(Trinidad Guardian) Illegal cellphones in T&T’s prisons have become a lucrative business.
The comment came from Prison Commissioner Gerard Wilson yesterday as he spoke in his first in a series of “Conversations with the Commissioner” which was streamed live on Facebook.
The conversation was aimed to interact with members of the public who posted questions or concerns they may have on the T&T Prisons Service and its officers.
Wilson admitted that the Prison Service has been working to re-engineer itself.
He said in 2019 the Prison Service will roll out a customer service programme to ensure that families of inmates have a pleasant visit.
“So they (inmates) will be provided with an account and they would be able to request from the officers what items they need.”
Asked what strategies he would initiate to reduce corruption and to weed out corrupt prison officers, Wilson said, “Within recent times they have been successful in arresting quite a few officers and visitors who come to the visiting room.”
In addition to increasing vigilance, Wilson said they now work with sniffer dogs to get illegal items out.
He said, “We have been able to crack what we may call more or less a drug load of activities.
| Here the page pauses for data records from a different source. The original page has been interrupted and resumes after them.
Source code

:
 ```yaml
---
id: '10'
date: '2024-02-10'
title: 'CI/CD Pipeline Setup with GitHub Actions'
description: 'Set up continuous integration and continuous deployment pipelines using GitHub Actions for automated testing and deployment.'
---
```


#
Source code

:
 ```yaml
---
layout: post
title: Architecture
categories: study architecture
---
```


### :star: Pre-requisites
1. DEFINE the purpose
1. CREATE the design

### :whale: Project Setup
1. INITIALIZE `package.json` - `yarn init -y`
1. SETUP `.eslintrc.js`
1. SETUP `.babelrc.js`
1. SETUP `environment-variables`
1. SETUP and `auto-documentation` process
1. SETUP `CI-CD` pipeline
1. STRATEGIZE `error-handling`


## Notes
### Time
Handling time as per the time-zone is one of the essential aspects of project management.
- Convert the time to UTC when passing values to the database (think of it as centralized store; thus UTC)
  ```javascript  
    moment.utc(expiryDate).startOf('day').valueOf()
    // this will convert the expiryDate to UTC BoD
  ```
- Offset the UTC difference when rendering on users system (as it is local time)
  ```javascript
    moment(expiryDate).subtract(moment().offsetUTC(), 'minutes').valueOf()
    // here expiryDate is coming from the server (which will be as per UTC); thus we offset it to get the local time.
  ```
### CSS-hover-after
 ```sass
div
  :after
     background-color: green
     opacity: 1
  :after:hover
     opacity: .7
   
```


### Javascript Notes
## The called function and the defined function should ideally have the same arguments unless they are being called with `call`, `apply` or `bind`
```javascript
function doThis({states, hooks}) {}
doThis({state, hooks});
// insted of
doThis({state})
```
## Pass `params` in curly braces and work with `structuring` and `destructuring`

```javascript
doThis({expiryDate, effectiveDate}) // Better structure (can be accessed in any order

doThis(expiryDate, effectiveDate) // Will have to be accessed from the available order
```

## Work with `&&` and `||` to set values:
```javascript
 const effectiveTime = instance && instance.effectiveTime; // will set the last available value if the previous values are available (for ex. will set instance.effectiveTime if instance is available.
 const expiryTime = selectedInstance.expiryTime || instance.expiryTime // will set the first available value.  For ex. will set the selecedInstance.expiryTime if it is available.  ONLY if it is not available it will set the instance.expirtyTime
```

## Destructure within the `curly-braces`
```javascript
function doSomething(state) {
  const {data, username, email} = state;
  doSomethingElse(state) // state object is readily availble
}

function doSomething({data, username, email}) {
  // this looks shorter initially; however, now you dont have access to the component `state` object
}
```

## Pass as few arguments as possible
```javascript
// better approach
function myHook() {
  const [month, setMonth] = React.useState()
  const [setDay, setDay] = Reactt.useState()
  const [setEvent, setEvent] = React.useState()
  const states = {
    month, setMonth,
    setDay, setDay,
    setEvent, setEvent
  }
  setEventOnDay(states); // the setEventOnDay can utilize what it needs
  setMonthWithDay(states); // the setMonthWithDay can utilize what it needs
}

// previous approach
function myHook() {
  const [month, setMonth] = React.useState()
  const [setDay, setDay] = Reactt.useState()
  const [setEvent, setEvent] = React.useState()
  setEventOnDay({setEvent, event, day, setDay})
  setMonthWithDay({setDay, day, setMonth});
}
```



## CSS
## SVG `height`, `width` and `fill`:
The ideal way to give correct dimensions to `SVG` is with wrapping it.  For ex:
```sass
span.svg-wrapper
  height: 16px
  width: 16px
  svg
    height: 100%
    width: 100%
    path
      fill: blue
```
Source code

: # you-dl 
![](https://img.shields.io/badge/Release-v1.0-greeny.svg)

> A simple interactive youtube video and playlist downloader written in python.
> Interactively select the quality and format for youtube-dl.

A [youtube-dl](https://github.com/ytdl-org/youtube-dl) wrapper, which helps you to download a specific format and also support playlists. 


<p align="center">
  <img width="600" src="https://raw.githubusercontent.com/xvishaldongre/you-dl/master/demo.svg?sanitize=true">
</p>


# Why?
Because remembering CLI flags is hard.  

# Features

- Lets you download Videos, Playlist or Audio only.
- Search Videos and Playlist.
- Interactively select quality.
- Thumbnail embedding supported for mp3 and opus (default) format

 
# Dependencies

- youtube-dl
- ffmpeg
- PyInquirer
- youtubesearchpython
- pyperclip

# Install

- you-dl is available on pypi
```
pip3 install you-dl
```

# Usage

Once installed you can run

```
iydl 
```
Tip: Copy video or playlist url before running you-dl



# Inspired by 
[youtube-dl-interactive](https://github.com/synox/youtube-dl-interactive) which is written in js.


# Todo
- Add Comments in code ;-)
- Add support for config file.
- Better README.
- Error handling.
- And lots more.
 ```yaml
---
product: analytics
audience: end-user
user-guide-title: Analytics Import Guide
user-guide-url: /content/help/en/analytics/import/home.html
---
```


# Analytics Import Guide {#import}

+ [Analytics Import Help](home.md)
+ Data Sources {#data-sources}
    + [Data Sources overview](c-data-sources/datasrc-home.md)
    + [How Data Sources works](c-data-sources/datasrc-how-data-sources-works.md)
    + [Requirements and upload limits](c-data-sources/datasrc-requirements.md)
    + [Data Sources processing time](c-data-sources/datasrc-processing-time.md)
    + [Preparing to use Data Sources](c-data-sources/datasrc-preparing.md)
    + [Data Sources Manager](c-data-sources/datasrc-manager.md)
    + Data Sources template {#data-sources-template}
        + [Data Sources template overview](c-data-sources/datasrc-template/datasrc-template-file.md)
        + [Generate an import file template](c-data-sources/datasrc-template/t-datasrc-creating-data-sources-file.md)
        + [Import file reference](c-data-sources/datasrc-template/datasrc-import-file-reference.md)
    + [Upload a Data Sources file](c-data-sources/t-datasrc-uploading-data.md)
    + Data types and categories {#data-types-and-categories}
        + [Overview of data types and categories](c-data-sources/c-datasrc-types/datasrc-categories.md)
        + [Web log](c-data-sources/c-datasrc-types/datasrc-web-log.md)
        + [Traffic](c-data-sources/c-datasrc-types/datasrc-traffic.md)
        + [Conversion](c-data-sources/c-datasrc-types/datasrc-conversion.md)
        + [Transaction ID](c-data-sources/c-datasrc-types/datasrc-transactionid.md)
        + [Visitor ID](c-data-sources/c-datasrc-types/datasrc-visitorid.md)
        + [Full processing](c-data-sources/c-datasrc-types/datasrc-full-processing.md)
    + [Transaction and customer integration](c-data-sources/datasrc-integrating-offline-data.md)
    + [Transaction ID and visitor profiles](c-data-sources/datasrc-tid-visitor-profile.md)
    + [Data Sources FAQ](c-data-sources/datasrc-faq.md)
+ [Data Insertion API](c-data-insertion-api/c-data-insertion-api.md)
We will monitor officers who come into that net because we have been looking at some of the officers. We will have that surveillance to ensure that when they come into the system with these drugs that we would be able to hold them.”
He said the configuration of the prison dorms makes it difficult to access some of the illicit items or contraband brought into the prisons.
“One of the ways to deal with it is to have the dormitories outside. But if we can reconfigure how the dormitories are placed that should help a lot in how we fight this scourge of trafficking and contraband in the prison service,” he said.
Wilson also touched on the issue of illegal cellphones making its way into the hands of inmates, which he said, was a problem worldwide.
He said people on the outside come into the prison with the phones which he described as a lucrative business.
He added: “So they encouraged and coerced officers who may not be as principled as others to bring in these contraband items.”
As for threats made to officers, Wilson said they have since established a threat analysis unit.
Threats that are reported, Wilson said are assessed.
“Officers get threatened on a daily basis. All threats are taken seriously. Depending on the threat levels the prisons will also implement things that would assist the officer. We don’t sit idly by and allow officers to be threatened and not intervene.”
Stating that “we live in treacherous times, “Wilson pleaded with his officers to look after their personal safety.
“Know where you go. You have to know the company you keep,” he said.